EXERCISE AIM — Copy, exactly and without additions, every line in the records below from the one holding "rate we report." through the one holding "within a setting.", both ends included.

RECORDS FOR THIS EXERCISE —
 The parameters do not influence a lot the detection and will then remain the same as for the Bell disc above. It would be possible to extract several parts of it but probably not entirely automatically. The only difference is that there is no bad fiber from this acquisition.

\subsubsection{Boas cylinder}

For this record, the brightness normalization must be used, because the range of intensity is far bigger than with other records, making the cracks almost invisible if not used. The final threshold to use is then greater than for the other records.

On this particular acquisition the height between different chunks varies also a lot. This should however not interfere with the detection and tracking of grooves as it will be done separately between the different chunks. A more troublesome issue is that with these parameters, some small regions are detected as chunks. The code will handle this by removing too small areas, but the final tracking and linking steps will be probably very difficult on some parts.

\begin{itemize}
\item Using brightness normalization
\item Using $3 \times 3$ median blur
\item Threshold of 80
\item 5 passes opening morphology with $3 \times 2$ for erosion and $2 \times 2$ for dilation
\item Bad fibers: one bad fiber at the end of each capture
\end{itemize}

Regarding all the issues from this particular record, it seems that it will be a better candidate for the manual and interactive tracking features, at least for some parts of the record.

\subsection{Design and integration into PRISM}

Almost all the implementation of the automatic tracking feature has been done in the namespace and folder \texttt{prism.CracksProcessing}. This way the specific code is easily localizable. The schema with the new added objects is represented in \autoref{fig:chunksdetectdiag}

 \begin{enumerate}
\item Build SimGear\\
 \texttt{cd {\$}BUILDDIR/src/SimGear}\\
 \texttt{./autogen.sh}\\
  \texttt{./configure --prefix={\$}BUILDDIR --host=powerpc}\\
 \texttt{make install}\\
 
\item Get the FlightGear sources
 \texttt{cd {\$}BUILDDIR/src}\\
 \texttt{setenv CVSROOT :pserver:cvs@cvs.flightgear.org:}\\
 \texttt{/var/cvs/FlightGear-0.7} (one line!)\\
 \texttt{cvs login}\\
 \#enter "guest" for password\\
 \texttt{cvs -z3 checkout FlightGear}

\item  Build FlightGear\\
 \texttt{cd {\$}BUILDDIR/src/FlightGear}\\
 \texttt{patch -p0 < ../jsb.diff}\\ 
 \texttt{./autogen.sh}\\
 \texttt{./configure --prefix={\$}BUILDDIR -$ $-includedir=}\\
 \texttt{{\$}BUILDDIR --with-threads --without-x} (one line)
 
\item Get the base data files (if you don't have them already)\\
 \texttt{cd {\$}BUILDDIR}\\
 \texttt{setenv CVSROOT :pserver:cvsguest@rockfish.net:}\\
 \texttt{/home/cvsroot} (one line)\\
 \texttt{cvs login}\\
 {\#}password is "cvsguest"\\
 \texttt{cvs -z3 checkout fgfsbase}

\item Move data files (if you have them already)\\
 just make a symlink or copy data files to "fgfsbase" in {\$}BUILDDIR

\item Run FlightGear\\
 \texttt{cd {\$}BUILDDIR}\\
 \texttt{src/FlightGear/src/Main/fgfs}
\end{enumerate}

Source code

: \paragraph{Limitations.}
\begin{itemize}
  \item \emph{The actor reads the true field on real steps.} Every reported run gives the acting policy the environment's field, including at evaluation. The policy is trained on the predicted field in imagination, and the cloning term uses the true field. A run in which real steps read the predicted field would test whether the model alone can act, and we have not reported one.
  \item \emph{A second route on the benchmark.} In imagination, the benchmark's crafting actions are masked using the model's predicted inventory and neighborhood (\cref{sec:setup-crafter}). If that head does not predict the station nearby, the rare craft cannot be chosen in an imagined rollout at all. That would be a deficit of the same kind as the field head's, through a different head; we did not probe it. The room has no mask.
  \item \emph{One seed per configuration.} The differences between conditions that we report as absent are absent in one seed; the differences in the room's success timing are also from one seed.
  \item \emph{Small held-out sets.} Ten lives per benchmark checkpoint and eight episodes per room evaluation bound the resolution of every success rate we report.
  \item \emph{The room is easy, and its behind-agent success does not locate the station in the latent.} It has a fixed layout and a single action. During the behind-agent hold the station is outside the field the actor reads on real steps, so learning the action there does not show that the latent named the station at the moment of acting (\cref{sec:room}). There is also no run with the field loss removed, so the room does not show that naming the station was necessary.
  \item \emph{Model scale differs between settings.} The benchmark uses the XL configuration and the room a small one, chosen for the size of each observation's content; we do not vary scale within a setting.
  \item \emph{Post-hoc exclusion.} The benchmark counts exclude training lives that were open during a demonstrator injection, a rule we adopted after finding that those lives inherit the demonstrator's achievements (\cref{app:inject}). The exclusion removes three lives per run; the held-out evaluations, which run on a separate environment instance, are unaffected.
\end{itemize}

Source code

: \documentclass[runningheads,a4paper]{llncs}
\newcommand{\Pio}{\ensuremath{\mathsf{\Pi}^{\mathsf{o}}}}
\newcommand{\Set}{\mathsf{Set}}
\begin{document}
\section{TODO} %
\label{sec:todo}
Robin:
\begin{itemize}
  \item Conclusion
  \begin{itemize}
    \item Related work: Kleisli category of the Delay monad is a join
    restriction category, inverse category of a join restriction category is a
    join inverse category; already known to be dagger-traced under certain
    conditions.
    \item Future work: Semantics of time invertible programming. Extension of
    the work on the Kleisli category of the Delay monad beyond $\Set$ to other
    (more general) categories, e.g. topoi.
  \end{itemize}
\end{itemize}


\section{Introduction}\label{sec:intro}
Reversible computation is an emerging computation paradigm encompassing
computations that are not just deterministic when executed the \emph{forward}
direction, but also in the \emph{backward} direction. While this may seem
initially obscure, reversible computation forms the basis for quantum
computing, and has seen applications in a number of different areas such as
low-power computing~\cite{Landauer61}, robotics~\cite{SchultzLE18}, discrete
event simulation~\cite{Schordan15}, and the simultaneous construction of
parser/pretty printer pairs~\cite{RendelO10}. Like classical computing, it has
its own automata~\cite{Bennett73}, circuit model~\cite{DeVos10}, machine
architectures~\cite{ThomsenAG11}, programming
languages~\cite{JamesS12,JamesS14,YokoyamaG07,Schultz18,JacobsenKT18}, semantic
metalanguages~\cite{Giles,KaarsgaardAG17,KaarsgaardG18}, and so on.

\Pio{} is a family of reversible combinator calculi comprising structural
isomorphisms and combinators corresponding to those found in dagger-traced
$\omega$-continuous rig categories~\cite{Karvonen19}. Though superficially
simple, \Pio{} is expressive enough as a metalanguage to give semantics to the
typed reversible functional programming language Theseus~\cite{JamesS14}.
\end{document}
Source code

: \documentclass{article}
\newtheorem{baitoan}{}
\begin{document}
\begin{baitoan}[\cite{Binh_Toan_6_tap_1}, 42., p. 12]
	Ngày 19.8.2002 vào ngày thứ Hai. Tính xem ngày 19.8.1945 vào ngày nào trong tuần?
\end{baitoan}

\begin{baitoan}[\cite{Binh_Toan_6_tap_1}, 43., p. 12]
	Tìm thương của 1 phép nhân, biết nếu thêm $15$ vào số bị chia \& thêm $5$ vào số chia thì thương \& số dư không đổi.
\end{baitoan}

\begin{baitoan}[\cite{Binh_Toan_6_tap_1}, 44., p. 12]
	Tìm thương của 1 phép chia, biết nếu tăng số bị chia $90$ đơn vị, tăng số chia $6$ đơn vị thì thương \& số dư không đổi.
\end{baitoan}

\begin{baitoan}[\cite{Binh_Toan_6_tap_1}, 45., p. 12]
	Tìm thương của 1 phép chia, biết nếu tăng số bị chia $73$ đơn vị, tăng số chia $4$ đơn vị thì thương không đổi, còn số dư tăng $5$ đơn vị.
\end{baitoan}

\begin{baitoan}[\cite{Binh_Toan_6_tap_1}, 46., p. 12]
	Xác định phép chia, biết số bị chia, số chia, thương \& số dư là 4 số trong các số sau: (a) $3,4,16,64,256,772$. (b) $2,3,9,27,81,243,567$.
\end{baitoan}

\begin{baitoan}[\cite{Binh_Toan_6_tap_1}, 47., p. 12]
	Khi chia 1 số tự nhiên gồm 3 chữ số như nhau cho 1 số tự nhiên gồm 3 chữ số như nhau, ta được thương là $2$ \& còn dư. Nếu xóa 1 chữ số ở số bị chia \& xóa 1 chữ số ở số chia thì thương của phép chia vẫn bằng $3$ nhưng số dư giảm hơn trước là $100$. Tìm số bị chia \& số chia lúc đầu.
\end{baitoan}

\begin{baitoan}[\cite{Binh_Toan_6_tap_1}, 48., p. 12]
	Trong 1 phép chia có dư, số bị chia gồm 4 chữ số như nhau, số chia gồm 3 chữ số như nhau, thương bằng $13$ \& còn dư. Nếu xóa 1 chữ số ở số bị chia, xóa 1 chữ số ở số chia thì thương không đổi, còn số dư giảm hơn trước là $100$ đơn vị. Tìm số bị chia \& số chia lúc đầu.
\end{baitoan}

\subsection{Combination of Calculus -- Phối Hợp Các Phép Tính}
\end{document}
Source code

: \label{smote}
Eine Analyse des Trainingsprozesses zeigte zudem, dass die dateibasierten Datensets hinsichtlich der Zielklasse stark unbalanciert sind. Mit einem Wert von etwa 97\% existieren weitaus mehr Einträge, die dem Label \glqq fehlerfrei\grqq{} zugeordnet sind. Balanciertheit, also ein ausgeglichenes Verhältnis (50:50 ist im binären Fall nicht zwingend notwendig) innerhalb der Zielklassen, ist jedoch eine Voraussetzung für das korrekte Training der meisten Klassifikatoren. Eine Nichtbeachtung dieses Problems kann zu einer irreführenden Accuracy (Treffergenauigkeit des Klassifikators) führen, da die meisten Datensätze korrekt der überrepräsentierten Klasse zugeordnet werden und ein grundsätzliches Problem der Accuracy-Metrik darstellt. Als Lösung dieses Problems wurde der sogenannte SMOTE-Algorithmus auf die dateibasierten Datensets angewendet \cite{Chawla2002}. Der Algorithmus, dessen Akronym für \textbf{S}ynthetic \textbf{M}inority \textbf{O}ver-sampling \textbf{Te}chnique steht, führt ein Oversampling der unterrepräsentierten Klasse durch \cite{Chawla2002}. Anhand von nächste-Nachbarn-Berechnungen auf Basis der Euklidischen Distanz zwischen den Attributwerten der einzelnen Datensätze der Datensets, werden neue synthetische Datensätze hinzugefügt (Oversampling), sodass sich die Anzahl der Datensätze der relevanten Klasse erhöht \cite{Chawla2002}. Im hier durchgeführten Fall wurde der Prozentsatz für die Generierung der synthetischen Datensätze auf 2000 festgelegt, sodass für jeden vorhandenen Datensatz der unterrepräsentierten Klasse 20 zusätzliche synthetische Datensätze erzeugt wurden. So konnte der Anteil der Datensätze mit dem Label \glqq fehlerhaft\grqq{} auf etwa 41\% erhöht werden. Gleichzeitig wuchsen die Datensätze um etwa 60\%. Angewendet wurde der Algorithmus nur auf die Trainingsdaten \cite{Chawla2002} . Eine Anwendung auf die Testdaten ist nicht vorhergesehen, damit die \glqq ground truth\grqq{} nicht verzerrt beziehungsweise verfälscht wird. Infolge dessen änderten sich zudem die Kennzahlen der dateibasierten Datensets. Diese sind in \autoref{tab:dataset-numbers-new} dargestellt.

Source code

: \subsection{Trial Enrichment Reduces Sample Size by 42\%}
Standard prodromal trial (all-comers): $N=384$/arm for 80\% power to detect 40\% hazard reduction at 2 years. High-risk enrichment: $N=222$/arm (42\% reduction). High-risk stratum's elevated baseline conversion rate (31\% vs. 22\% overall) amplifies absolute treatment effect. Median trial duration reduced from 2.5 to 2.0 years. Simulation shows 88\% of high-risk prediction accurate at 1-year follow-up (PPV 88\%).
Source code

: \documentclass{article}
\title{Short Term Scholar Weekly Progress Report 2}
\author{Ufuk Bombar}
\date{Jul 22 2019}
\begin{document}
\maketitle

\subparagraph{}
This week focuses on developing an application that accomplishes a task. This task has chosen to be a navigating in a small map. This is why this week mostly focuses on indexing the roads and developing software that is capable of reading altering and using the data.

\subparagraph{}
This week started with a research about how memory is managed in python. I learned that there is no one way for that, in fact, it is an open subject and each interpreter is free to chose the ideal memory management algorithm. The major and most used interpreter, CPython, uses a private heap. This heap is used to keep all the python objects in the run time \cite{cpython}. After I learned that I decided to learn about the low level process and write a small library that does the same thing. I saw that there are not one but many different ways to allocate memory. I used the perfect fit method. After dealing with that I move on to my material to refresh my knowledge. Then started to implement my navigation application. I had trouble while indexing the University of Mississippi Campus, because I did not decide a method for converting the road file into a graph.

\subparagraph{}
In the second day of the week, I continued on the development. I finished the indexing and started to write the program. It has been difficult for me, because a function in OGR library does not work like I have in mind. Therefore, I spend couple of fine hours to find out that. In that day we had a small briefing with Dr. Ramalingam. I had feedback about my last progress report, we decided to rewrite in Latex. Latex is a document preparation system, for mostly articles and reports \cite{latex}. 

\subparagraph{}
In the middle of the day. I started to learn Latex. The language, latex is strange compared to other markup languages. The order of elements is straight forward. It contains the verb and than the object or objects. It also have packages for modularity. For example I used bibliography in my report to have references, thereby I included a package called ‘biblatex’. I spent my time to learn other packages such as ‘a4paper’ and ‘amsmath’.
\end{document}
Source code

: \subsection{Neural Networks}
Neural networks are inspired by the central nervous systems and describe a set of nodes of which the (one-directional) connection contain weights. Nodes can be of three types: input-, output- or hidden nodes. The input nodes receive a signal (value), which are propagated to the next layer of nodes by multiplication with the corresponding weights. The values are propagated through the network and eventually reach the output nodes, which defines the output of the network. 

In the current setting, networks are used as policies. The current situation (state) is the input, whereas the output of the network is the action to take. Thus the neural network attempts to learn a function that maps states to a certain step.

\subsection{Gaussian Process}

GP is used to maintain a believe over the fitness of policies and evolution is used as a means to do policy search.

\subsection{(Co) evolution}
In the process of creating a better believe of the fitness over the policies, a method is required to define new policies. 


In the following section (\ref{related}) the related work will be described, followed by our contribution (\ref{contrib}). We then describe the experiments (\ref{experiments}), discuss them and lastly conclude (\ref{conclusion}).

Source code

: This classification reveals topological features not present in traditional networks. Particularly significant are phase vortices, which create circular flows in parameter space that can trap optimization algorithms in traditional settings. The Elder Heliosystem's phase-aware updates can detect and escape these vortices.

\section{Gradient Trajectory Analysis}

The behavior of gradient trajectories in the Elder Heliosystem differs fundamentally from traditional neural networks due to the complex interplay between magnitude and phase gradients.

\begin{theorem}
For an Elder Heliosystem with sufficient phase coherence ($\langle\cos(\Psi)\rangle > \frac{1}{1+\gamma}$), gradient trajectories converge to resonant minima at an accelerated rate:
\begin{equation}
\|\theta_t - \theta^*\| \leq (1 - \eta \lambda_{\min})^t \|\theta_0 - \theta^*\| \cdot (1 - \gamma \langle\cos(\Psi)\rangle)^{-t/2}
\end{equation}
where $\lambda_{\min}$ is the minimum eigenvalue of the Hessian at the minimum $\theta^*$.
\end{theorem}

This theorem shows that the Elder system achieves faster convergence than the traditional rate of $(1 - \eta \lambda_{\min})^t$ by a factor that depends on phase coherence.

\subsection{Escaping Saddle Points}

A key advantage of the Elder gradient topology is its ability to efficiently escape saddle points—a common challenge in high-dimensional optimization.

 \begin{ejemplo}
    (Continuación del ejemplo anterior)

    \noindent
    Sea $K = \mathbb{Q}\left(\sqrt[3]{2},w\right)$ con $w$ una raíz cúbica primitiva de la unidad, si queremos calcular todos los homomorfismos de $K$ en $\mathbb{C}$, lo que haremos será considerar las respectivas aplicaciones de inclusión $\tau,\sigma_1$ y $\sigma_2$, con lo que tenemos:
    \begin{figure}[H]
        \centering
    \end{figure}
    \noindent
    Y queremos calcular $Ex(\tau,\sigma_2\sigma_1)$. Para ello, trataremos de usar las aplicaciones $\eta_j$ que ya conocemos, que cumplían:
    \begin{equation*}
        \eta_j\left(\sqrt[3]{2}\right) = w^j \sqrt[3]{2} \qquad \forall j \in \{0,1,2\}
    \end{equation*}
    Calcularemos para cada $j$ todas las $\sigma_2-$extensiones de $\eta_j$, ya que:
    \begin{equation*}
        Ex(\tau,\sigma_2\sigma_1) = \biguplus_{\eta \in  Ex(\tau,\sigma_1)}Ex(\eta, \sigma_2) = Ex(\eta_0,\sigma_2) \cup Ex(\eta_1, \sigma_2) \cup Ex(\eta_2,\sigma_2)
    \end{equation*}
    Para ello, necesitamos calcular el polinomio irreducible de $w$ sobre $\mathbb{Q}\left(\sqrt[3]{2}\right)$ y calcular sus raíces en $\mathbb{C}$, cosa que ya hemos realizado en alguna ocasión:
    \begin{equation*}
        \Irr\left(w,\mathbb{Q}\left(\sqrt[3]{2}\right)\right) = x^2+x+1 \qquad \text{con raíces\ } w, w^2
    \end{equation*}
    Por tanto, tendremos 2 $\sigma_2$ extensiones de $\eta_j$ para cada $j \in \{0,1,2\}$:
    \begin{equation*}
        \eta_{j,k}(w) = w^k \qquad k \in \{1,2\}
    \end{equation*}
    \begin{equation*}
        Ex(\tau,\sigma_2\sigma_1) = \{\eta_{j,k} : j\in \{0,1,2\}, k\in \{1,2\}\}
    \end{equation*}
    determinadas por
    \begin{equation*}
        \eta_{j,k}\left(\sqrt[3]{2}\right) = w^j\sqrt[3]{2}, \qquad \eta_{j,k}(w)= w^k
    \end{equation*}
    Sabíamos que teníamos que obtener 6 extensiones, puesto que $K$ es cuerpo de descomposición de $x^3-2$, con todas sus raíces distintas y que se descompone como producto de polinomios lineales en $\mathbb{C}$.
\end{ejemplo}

SOLVED PROBLEM —
  \item \emph{Small held-out sets.} Ten lives per benchmark checkpoint and eight episodes per room evaluation bound the resolution of every success rate we report.
  \item \emph{The room is easy, and its behind-agent success does not locate the station in the latent.} It has a fixed layout and a single action. During the behind-agent hold the station is outside the field the actor reads on real steps, so learning the action there does not show that the latent named the station at the moment of acting (\cref{sec:room}). There is also no run with the field loss removed, so the room does not show that naming the station was necessary.
  \item \emph{Model scale differs between settings.} The benchmark uses the XL configuration and the room a small one, chosen for the size of each observation's content; we do not vary scale within a setting.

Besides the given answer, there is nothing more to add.